Saturday, November 13, 2004

Nomad investigates new areas of Western Zambia

In November 2004 Diane from our U.K. office, Alan and Oriel from our Zambian office and four adventurous clients who had travelled with us before all set out in two Landrovers. Our intention was to undertake the type of journey that led to the development of our portfolio of guided tours when NOMAD was first established. The area that we had chosen was Liuwa Plains in Western Zambia. At the start of the trip Diane accompanied four of the group to South Luangwa. Here both daytime and nighttime game drives enabled them to see 141 species of birds and 21 species of mammals. The highlights at this time of year included leopard, civet, bushy tailed mongoose, Pel’s fishing owl and huge concentrations of hippo in the Luangwa River.
Alan and Oriel met up with the group in Lusaka, before heading off to Liuwa.

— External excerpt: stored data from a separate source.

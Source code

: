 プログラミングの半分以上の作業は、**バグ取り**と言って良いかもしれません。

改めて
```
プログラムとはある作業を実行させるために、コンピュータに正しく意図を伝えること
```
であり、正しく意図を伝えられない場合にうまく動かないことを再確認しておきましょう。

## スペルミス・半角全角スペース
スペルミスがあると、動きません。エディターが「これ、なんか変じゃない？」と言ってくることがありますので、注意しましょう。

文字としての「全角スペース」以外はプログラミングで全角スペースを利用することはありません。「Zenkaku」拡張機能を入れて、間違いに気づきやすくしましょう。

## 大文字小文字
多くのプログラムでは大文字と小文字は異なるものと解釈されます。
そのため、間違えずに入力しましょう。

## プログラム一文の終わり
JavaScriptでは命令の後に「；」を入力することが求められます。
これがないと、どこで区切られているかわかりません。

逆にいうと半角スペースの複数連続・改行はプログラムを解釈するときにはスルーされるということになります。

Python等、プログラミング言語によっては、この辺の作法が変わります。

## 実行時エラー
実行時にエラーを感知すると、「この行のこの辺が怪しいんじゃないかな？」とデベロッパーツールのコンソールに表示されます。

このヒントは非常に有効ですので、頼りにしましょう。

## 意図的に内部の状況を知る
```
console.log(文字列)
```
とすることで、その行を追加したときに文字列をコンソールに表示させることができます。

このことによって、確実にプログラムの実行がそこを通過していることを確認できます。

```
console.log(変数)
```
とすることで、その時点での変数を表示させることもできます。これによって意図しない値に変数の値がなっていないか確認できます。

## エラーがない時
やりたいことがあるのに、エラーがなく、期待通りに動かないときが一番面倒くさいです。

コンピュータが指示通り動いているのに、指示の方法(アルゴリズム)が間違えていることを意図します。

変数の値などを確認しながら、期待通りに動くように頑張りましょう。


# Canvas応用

Because of the remote location of this National Park it was necessary to take all food, water and equipment with us and two vehicles is certainly advisable. Travelling west from Lusaka we crossed the vast Zambezi flood plain at Mongu. The dirt road over the floodplain has been built up on an embankment, but in places this has been washed away by the river. This resulted in some testing off road driving here, as well as on the return journey. The floodplain is 26km wide between Mongu and Kalabo and the journey took three and a half hours. We stayed a night at Kalabo before travelling on into the park.
The parks attractions at this time of year are the gathering if thousands of wildebeest on the Liuwa Plain to give birth. The open plains are also home to oribi and attracted large groups of crowned and wattled cranes. Waterholes surrounded by yellow flowers held plentiful supplies of barbel which provided food for sacred ibis, yellow billed stork, white pelican and maribu stork, Other birds of note included pink throated longclaw, long tailed widows and black winged pratincoles. Bee-eaters were abundant with varied-olive, European, carmine, little and white throated all being present.

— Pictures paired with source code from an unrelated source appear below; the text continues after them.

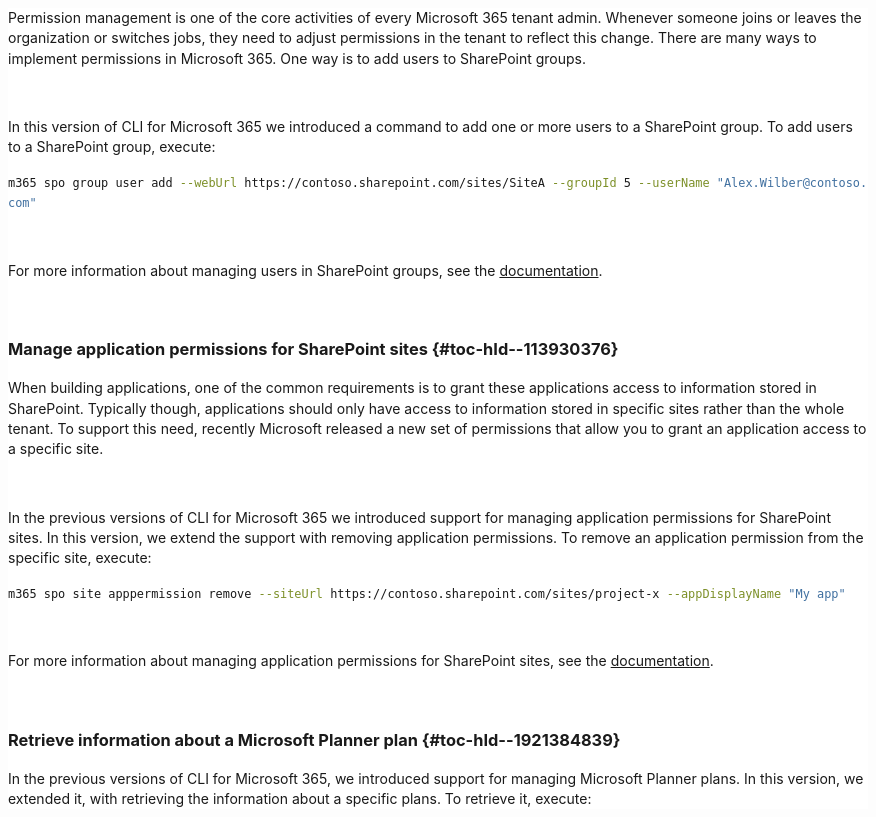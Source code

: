 Permission management is one of the core activities of every Microsoft
365 tenant admin. Whenever someone joins or leaves the organization or
switches jobs, they need to adjust permissions in the tenant to reflect
this change. There are many ways to implement permissions in Microsoft
365. One way is to add users to SharePoint groups.

 

In this version of CLI for Microsoft 365 we introduced a command to add
one or more users to a SharePoint group. To add users to a SharePoint
group, execute:

``` sh
m365 spo group user add --webUrl https://contoso.sharepoint.com/sites/SiteA --groupId 5 --userName "Alex.Wilber@contoso.com"
```

 

For more information about managing users in SharePoint groups, see the
[documentation](https://pnp.github.io/cli-microsoft365/cmd/spo/group/group-user-add/).

 

### Manage application permissions for SharePoint sites {#toc-hId--113930376}

When building applications, one of the common requirements is to grant
these applications access to information stored in SharePoint. Typically
though, applications should only have access to information stored in
specific sites rather than the whole tenant. To support this need,
recently Microsoft released a new set of permissions that allow you to
grant an application access to a specific site.

 

In the previous versions of CLI for Microsoft 365 we introduced support
for managing application permissions for SharePoint sites. In this
version, we extend the support with removing application permissions. To
remove an application permission from the specific site, execute:

``` sh
m365 spo site apppermission remove --siteUrl https://contoso.sharepoint.com/sites/project-x --appDisplayName "My app"
```

 

For more information about managing application permissions for
SharePoint sites, see the
[documentation](https://pnp.github.io/cli-microsoft365/cmd/spo/site/site-apppermission-remove/).

 

### Retrieve information about a Microsoft Planner plan {#toc-hId--1921384839}

In the previous versions of CLI for Microsoft 365, we introduced support
for managing Microsoft Planner plans. In this version, we extended it,
with retrieving the information about a specific plans. To retrieve it,
execute:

The most numerous carnivores was the spotted hyena and large groups of them were seen here, but we were also fortunate enough to see a lion and two cheetah during our four nights stay. Our return journey followed the western side of the Zambezi. Travelling on at times deeply potholed roads progress was slow, but the road passed through many small homesteads of subsistence farming interspersed with natural forest. A particular landmark of note along this road was the almost unvisited Ngonye Falls at Sioma, which is both dramatic and picturesque.
After a particularly testing journey we were happy to return to the comforts of Liyoyelo Farm. With bush camping the only option, coupled with the uncertainty of the road conditions on this journey, we concluded that Liuwa is definitely a place to visit, but only for those who are willing to accept that things may not always go to plan. It will not therefore make a page in our main brochure, but will remain an option for a tailor made itinerary for the Africa enthusiast who wishes to experience something that is both a little special and quite challenging.